Thursday, August 1, 2013

What we should have in a WIFI capable camera

WIFI cameras appear to be a trend. The problem is that manufacturers think of people as stupid, so they decide to make rather specific applications for specific devices and operating systems that complicates use of WIFI.

WIFI on a camera shouldn't be used as a means of uploading pictures to facebook, flicker, <insert random social clutter here>.

This is what WIFI should look like:
  • Touchscreen entry for connecting to a wifi network to upload pictures as they are selected, or taken via FTP, CIFS and HTML.
  • If no touchscreen, then the camera should make an easily readable text file template. Something you can easily select from a menu on the camera. Config files can be kept in a folder like the usual "DCIM". If there's no file, or if the user wants, he should be able to create a template for the protocol of choice. Something looking like:
    • Protocol=FTP
    • ServerIP=xxx.xxx.xxx.xxx
    • ServerPort=21(default)
    • ServerLogin=username
    • ServerPassword=password
    •  Active/Passive=active(default)
  •  While I'm not a huge fan of Java, it does have it's place. A simple file receive app written in Java that received files from the camera and puts it in a folder of choice would work pretty much anywhere.
  • Run a simple web server on the camera. Seriously I can't believe this isn't done yet.
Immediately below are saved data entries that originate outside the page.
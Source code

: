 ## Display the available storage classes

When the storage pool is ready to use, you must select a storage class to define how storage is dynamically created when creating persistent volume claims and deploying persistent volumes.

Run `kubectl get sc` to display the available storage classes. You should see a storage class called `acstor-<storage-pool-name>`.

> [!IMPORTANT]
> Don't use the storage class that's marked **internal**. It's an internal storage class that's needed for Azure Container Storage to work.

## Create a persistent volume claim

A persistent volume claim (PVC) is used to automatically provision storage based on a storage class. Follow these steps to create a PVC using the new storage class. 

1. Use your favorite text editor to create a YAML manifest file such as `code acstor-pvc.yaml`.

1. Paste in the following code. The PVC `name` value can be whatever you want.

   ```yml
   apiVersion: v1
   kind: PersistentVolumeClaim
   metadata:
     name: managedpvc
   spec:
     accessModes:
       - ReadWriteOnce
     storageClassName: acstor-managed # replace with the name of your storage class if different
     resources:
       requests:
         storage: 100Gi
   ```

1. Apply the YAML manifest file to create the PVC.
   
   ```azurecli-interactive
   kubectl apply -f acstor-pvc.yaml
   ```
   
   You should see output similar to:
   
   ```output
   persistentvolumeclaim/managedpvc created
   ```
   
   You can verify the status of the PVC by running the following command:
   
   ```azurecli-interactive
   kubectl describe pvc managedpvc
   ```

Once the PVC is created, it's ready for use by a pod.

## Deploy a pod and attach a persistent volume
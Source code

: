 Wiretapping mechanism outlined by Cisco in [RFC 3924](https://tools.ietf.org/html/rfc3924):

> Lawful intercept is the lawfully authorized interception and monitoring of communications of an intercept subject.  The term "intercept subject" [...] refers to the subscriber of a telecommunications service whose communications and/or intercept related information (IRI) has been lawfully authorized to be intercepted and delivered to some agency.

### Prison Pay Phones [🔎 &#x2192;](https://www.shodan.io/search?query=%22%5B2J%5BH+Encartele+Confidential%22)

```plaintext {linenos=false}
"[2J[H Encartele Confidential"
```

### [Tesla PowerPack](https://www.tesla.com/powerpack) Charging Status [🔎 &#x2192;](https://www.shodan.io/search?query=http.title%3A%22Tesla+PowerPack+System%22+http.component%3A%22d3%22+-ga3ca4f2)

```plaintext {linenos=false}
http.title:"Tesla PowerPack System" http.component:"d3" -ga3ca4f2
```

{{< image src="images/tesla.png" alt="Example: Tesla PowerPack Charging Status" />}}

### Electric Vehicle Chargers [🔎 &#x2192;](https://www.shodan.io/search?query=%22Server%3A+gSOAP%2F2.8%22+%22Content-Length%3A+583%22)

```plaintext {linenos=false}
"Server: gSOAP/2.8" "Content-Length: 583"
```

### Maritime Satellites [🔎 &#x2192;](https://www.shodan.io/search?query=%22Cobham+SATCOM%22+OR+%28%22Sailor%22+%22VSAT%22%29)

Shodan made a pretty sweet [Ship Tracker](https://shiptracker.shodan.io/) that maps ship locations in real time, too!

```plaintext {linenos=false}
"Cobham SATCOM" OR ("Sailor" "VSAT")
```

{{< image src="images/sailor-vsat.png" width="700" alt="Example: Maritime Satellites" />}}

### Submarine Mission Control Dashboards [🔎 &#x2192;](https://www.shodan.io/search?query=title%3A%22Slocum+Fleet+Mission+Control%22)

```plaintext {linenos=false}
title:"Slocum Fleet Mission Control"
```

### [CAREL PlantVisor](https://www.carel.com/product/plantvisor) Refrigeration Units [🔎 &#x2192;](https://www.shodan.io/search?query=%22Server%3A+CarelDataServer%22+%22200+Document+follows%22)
File server should facilitate browsing, and downloading RAW/JPG. Ftp also nice and easy.
Take all of the above a step further and you should be able to download and upload camera configuration settings.

Just my 2 cents on how I envision it. FTP is easier to setup these days than samba - at least a samba solution that doesn't jerk people around. Microsoft is continually making life harder with their updates. Nowadays I run a virtual machine - Linux Mint - to share files without all the problems I get sharing Windows 7 folders to a range of operating systems.